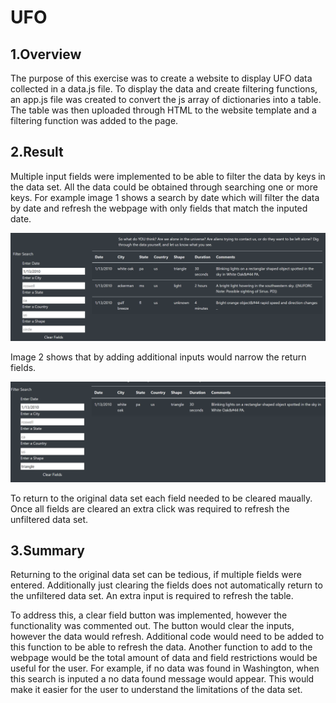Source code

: # UFO
## 1.Overview
The purpose of this exercise was to create a website to display UFO data collected in a data.js file. To display the data and create filtering functions, an app.js file was created to convert the js array of dictionaries into a table. The table was then uploaded through HTML to the website template and a filtering function was added to the page. 
## 2.Result
Multiple input fields were implemented to be able to filter the data by keys in the data set. All the data could be obtained through searching one or more keys. For example image 1 shows a search by date which will filter the data by date and refresh the webpage with only fields that match the inputed date. 

![Filter By Date](./date_filter.PNG)

Image 2 shows that by adding additional inputs would narrow the return fields. 

![Multi Filter Fields](./multi_field.PNG)

To return to the original data set each field needed to be cleared maually. Once all fields are cleared an extra click was required to refresh the unfiltered data set.

## 3.Summary
Returning to the original data set can be tedious, if multiple fields were entered. Additionally just clearing the fields does not automatically return to the unfiltered data set. An extra input is required to refresh the table. 

To address this, a clear field button was implemented, however the functionality was commented out. The button would clear the inputs, however the data would refresh. Additional code would need to be added to this function to be able to refresh the data. Another function to add to the webpage would be the total amount of data and field restrictions would be useful for the user. For example, if no data was found in Washington, when this search is inputed a no data found message would appear. This would make it easier for the user to understand the limitations of the data set.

TO DO → From the entries, copy every line in which the word "through" occurs.

PROBLEM SOLUTION →
The purpose of this exercise was to create a website to display UFO data collected in a data.js file. To display the data and create filtering functions, an app.js file was created to convert the js array of dictionaries into a table. The table was then uploaded through HTML to the website template and a filtering function was added to the page. 
Multiple input fields were implemented to be able to filter the data by keys in the data set. All the data could be obtained through searching one or more keys. For example image 1 shows a search by date which will filter the data by date and refresh the webpage with only fields that match the inputed date. 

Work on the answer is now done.